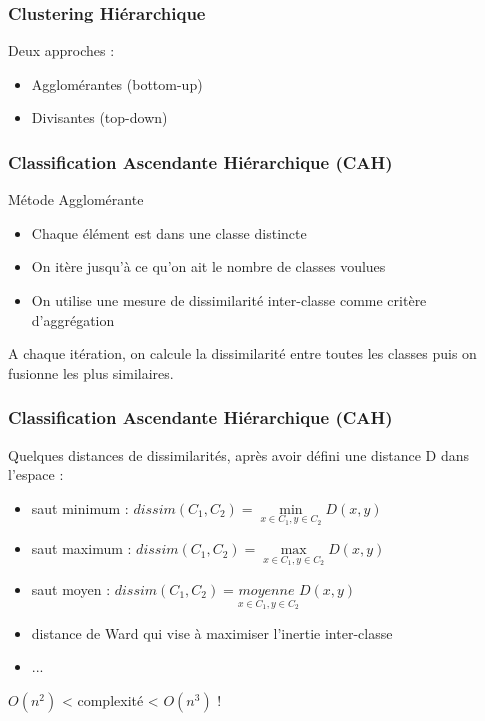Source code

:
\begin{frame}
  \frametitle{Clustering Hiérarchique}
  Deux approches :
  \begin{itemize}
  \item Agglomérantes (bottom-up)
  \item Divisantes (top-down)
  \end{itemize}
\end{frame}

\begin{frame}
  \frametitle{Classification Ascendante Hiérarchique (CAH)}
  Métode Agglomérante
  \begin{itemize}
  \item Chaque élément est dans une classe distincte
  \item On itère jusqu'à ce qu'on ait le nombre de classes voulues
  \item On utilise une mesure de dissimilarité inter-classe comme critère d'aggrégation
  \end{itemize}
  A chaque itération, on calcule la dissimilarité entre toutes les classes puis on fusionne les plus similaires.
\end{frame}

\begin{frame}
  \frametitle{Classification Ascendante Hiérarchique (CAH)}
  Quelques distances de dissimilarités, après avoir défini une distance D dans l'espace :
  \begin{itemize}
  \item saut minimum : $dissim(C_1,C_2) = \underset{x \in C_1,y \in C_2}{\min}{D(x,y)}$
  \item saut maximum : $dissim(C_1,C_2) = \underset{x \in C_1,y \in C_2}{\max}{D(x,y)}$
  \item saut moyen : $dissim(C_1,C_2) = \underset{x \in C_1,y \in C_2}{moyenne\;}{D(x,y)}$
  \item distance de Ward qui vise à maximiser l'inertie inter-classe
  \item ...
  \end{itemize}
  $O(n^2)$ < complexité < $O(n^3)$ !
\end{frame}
______
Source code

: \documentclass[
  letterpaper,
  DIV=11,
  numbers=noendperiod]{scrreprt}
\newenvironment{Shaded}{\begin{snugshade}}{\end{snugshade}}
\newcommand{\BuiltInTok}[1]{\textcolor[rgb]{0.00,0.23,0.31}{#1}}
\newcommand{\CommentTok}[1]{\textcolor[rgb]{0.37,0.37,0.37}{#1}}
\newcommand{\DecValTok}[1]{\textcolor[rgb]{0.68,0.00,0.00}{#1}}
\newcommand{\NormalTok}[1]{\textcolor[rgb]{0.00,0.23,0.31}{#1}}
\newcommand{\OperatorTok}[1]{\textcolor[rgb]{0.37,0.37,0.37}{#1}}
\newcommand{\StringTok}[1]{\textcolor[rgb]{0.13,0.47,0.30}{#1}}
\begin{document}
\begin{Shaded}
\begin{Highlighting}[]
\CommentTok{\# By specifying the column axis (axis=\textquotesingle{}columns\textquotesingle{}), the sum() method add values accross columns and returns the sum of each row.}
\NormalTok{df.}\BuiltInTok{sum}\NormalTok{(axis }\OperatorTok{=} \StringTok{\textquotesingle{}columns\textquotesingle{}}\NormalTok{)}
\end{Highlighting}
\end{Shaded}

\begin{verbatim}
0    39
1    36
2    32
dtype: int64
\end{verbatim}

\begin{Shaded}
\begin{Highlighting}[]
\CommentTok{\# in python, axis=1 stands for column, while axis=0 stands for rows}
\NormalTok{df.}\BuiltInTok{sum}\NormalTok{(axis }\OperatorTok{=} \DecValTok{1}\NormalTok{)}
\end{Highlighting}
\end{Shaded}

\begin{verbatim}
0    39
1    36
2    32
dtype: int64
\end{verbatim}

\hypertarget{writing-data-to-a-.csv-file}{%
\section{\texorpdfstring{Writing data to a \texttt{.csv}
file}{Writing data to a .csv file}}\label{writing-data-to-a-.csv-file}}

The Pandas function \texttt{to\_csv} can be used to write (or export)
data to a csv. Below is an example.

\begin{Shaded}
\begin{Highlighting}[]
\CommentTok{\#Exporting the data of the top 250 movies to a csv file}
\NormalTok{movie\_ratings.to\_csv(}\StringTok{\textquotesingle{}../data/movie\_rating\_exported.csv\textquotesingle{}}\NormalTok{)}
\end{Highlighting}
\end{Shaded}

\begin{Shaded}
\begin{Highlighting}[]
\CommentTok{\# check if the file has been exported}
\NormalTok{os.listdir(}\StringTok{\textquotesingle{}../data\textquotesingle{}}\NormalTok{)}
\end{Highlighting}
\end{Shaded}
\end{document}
______
• **What is needed**
Each line of the records that holds the word "CommentTok" should be copied out.

• **Output of the exercise**
\newcommand{\CommentTok}[1]{\textcolor[rgb]{0.37,0.37,0.37}{#1}}
\CommentTok{\# By specifying the column axis (axis=\textquotesingle{}columns\textquotesingle{}), the sum() method add values accross columns and returns the sum of each row.}
\CommentTok{\# in python, axis=1 stands for column, while axis=0 stands for rows}
\CommentTok{\#Exporting the data of the top 250 movies to a csv file}
\CommentTok{\# check if the file has been exported}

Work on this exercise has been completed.